Survival Random Forest SRC Learner

Prediction types

This learner returns two prediction types:

distr: a survival matrix in two dimensions, where observations are represented in rows and (unique event) time points in columns. Calculated using the internal randomForestSRC::predict.rfsrc() function.
crank: the expected mortality using mlr3proba::.surv_return().

Dictionary

This Learner can be instantiated via lrn():

lrn("surv.rfsrc")

Meta Information

Task type: “surv”
Predict Types: “crank”, “distr”
Feature Types: “logical”, “integer”, “numeric”, “factor”
Required Packages: mlr3, mlr3proba, mlr3extralearners, randomForestSRC, pracma

Parameters

Id	Type	Default	Levels	Range
ntree	integer	500		$[1, \infty)$
mtry	integer	-		$[1, \infty)$
mtry.ratio	numeric	-		$[0, 1]$
nodesize	integer	15		$[1, \infty)$
nodedepth	integer	-		$[1, \infty)$
splitrule	character	logrank	logrank, bs.gradient, logrankscore	-
nsplit	integer	10		$[0, \infty)$
importance	character	FALSE	FALSE, TRUE, none, permute, random, anti	-
block.size	integer	10		$[1, \infty)$
bootstrap	character	by.root	by.root, by.node, none, by.user	-
samptype	character	swor	swor, swr	-
samp	untyped	-		-
membership	logical	FALSE	TRUE, FALSE	-
sampsize	untyped	-		-
sampsize.ratio	numeric	-		$[0, 1]$
na.action	character	na.omit	na.omit, na.impute	-
nimpute	integer	1		$[1, \infty)$
ntime	integer	150		$[0, \infty)$
cause	integer	-		$[1, \infty)$
proximity	character	FALSE	FALSE, TRUE, inbag, oob, all	-
distance	character	FALSE	FALSE, TRUE, inbag, oob, all	-
forest.wt	character	FALSE	FALSE, TRUE, inbag, oob, all	-
xvar.wt	untyped	-		-
split.wt	untyped	-		-
forest	logical	TRUE	TRUE, FALSE	-
var.used	character	FALSE	FALSE, all.trees, by.tree	-
split.depth	character	FALSE	FALSE, all.trees, by.tree	-
seed	integer	-		$(-\infty, -1]$
do.trace	logical	FALSE	TRUE, FALSE	-
statistics	logical	FALSE	TRUE, FALSE	-
get.tree	untyped	-		-
outcome	character	train	train, test	-
ptn.count	integer	0		$[0, \infty)$
estimator	character	nelson	nelson, kaplan	-
cores	integer	1		$[1, \infty)$
save.memory	logical	FALSE	TRUE, FALSE	-
perf.type	character	-	none	-
case.depth	logical	FALSE	TRUE, FALSE	-
marginal.xvar	untyped	NULL		-

Custom mlr3 parameters

estimator: Hidden parameter that controls the type of estimator used to derive the survival function during prediction. The default value is "chf" which uses a bootstrapped Nelson-Aalen estimator for the cumulative hazard function $H(t)$, (Ishwaran, 2008) from which we calculate $S(t) = \exp(-H(t))$, whereas "surv" uses a bootstrapped Kaplan-Meier estimator to directly estimate $S(t)$.

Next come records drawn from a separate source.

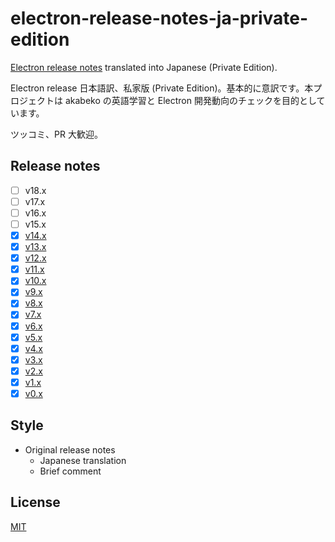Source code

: # electron-release-notes-ja-private-edition

[Electron release notes](https://github.com/electron/electron/releases) translated into Japanese (Private Edition).

Electron release 日本語訳、私家版 (Private Edition)。基本的に意訳です。本プロジェクトは akabeko の英語学習と Electron 開発動向のチェックを目的としています。

ツッコミ、PR 大歓迎。

## Release notes

- [ ] v18.x
- [ ] v17.x
- [ ] v16.x
- [ ] v15.x
- [x] [v14.x](v14.x/index.md)
- [x] [v13.x](v13.x/index.md)
- [x] [v12.x](v12.x/index.md)
- [x] [v11.x](v11.x/index.md)
- [x] [v10.x](v10.x/index.md)
- [x] [v9.x](v9.x/index.md)
- [x] [v8.x](v8.x/index.md)
- [x] [v7.x](v7.x/index.md)
- [x] [v6.x](v6.x/index.md)
- [x] [v5.x](v5.x/index.md)
- [x] [v4.x](v4.x/index.md)
- [x] [v3.x](v3.x/index.md)
- [x] [v2.x](v2.x/index.md)
- [x] [v1.x](v1.x/index.md)
- [x] [v0.x](v0.x/index.md)

## Style

- Original release notes
  - Japanese translation
  - Brief comment

## License

[MIT](LICENSE)
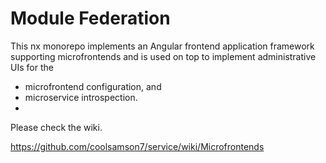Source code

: # Module Federation

This nx monorepo implements an Angular frontend application framework supporting microfrontends
and is used on top to implement administrative UIs for the 
* microfrontend configuration, and
* microservice introspection.
* 
Please check the wiki.

https://github.com/coolsamson7/service/wiki/Microfrontends
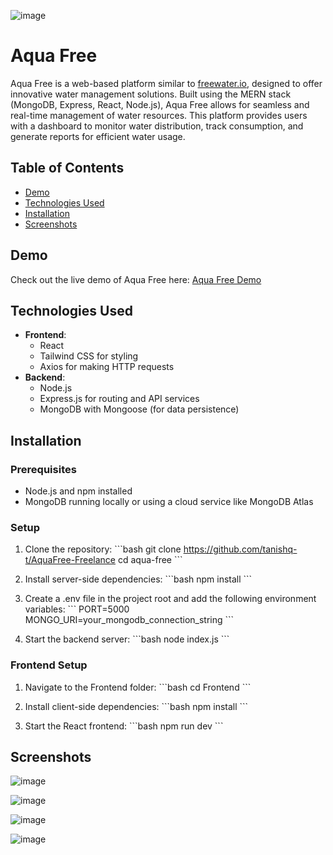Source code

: ![image](https://github.com/user-attachments/assets/05666254-da30-478e-8e5c-4046e2fa4c44)


# Aqua Free

Aqua Free is a web-based platform similar to [freewater.io](https://freewater.io), designed to offer innovative water management solutions. Built using the MERN stack (MongoDB, Express, React, Node.js), Aqua Free allows for seamless and real-time management of water resources. This platform provides users with a dashboard to monitor water distribution, track consumption, and generate reports for efficient water usage.

## Table of Contents

- [Demo](#demo)
- [Technologies Used](#technologies-used)
- [Installation](#installation)
- [Screenshots](#screenshots)

## Demo

Check out the live demo of Aqua Free here: [Aqua Free Demo](#https://aquafree.co.in/)


## Technologies Used

- **Frontend**: 
  - React
  - Tailwind CSS for styling
  - Axios for making HTTP requests
- **Backend**: 
  - Node.js
  - Express.js for routing and API services
  - MongoDB with Mongoose (for data persistence)

 
## Installation

### Prerequisites

- Node.js and npm installed
- MongoDB running locally or using a cloud service like MongoDB Atlas

### Setup

1. Clone the repository:
   \`\`\`bash
   git clone https://github.com/tanishq-t/AquaFree-Freelance
   cd aqua-free
   \`\`\`

2. Install server-side dependencies:
   \`\`\`bash
   npm install
   \`\`\`

3. Create a .env file in the project root and add the following environment variables:
   \`\`\`
   PORT=5000
   MONGO_URI=your_mongodb_connection_string
   \`\`\`

4. Start the backend server:
   \`\`\`bash
   node index.js
   \`\`\`

### Frontend Setup

1. Navigate to the Frontend folder:
   \`\`\`bash
   cd Frontend
   \`\`\`

2. Install client-side dependencies:
   \`\`\`bash
   npm install
   \`\`\`

3. Start the React frontend:
   \`\`\`bash
   npm run dev
   \`\`\`



## Screenshots


![image](https://github.com/user-attachments/assets/d6c928eb-cb34-4053-9c4c-ef7558f61048)



![image](https://github.com/user-attachments/assets/4d9cef7f-3fd7-4d46-ad33-131ec7a458f6)



![image](https://github.com/user-attachments/assets/6aa8ecc8-3bca-498b-9e25-ec822b2edde9)



![image](https://github.com/user-attachments/assets/594d7bd9-2055-41a7-a102-16a22e67d96b)


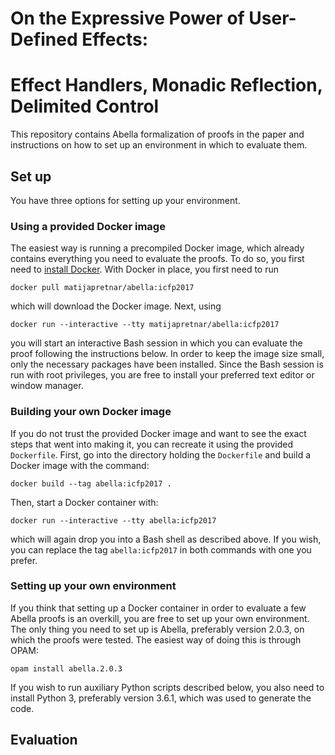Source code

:# On the Expressive Power of User-Defined Effects:
# Effect Handlers, Monadic Reflection, Delimited Control

This repository contains Abella formalization of proofs in the paper and
instructions on how to set up an environment in which to evaluate them.

## Set up

You have three options for setting up your environment.

### Using a provided Docker image

The easiest way is running a precompiled Docker image, which already contains
everything you need to evaluate the proofs. To do so, you first need to
[install Docker](https://docs.docker.com/engine/installation/). With Docker in
place, you first need to run

    docker pull matijapretnar/abella:icfp2017

which will download the Docker image. Next, using

    docker run --interactive --tty matijapretnar/abella:icfp2017

you will start an interactive Bash session in which you can evaluate the proof
following the instructions below. In order to keep the image size small, only
the necessary packages have been installed. Since the Bash session is run with
root privileges, you are free to install your preferred text editor or window
manager.

### Building your own Docker image

If you do not trust the provided Docker image and want to see the exact steps
that went into making it, you can recreate it using the provided `Dockerfile`.
First, go into the directory holding the `Dockerfile` and build a Docker image
with the command:

    docker build --tag abella:icfp2017 .

Then, start a Docker container with:

    docker run --interactive --tty abella:icfp2017

which will again drop you into a Bash shell as described above. If you wish, you
can replace the tag `abella:icfp2017` in both commands with one you prefer.

### Setting up your own environment

If you think that setting up a Docker container in order to evaluate a few
Abella proofs is an overkill, you are free to set up your own environment. The
only thing you need to set up is Abella, preferably version 2.0.3, on which the
proofs were tested. The easiest way of doing this is through OPAM:

    opam install abella.2.0.3

If you wish to run auxiliary Python scripts described below, you also need to
install Python 3, preferably version 3.6.1, which was used to generate the code.


## Evaluation

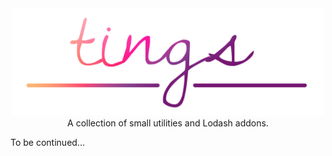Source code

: <div align="center">
  <img src="assets/logo.png" alt="tings" width="498" height="172" />
</div>

<div align="center">
  A collection of small utilities and Lodash addons.
</div>

To be continued...

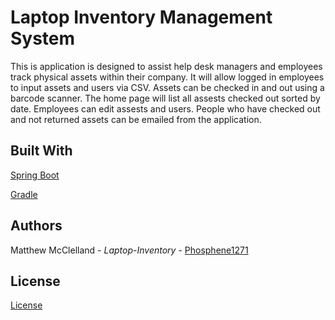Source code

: # Laptop Inventory Management System

This is application is designed to assist help desk managers and employees track physical assets within their company. It will allow logged in employees to input assets and users via CSV. Assets can be checked in and out using a barcode scanner. The home page will list all assests checked out sorted by date. Employees can edit assests and users. People who have checked out and not returned assets can be emailed from the application.

## Built With

[Spring Boot](https://start.spring.io/)

[Gradle](https://gradle.org/)


## Authors

Matthew McClelland - *Laptop-Inventory* - [Phosphene1271](https://github.com/Phosphene1271)

## License

[License](https://github.com/phosphene1271/laptop-inventory/blob/development/LICENSE)


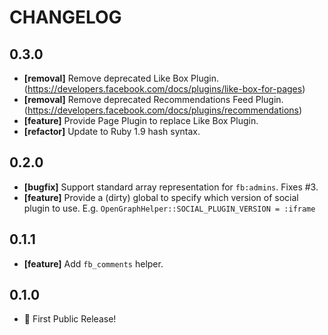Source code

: # CHANGELOG

## 0.3.0

* **[removal]** Remove deprecated Like Box Plugin.(https://developers.facebook.com/docs/plugins/like-box-for-pages)
* **[removal]** Remove deprecated Recommendations Feed Plugin.(https://developers.facebook.com/docs/plugins/recommendations)
* **[feature]** Provide Page Plugin to replace Like Box Plugin.
* **[refactor]** Update to Ruby 1.9 hash syntax.

## 0.2.0

* **[bugfix]** Support standard array representation for `fb:admins`. Fixes #3.
* **[feature]** Provide a (dirty) global to specify which version of social plugin to use. E.g. `OpenGraphHelper::SOCIAL_PLUGIN_VERSION = :iframe`

## 0.1.1

* **[feature]** Add `fb_comments` helper.

## 0.1.0

* :birthday: First Public Release!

mtry: This hyperparameter can alternatively be set via the added hyperparameter mtry.ratio as mtry = max(ceiling(mtry.ratio * n_features), 1). Note that mtry and mtry.ratio are mutually exclusive.
sampsize: This hyperparameter can alternatively be set via the added hyperparameter sampsize.ratio as sampsize = max(ceiling(sampsize.ratio * n_obs), 1). Note that sampsize and sampsize.ratio are mutually exclusive.
cores: This value is set as the option rf.cores during training and is set to 1 by default.

Initial parameter values

ntime: Number of time points to coerce the observed event times for use in the estimated survival function during prediction. We changed the default value of 150 to 0 in order to be in line with other random survival forest learners and use all the unique event times from the train set.

References

Ishwaran H, Kogalur UB, Blackstone EH, Lauer MS (2008). “Random survival forests.” The Annals of Applied Statistics, 2(3). doi:10.1214/08-aoas169 , https://doi.org/10.1214/08-aoas169.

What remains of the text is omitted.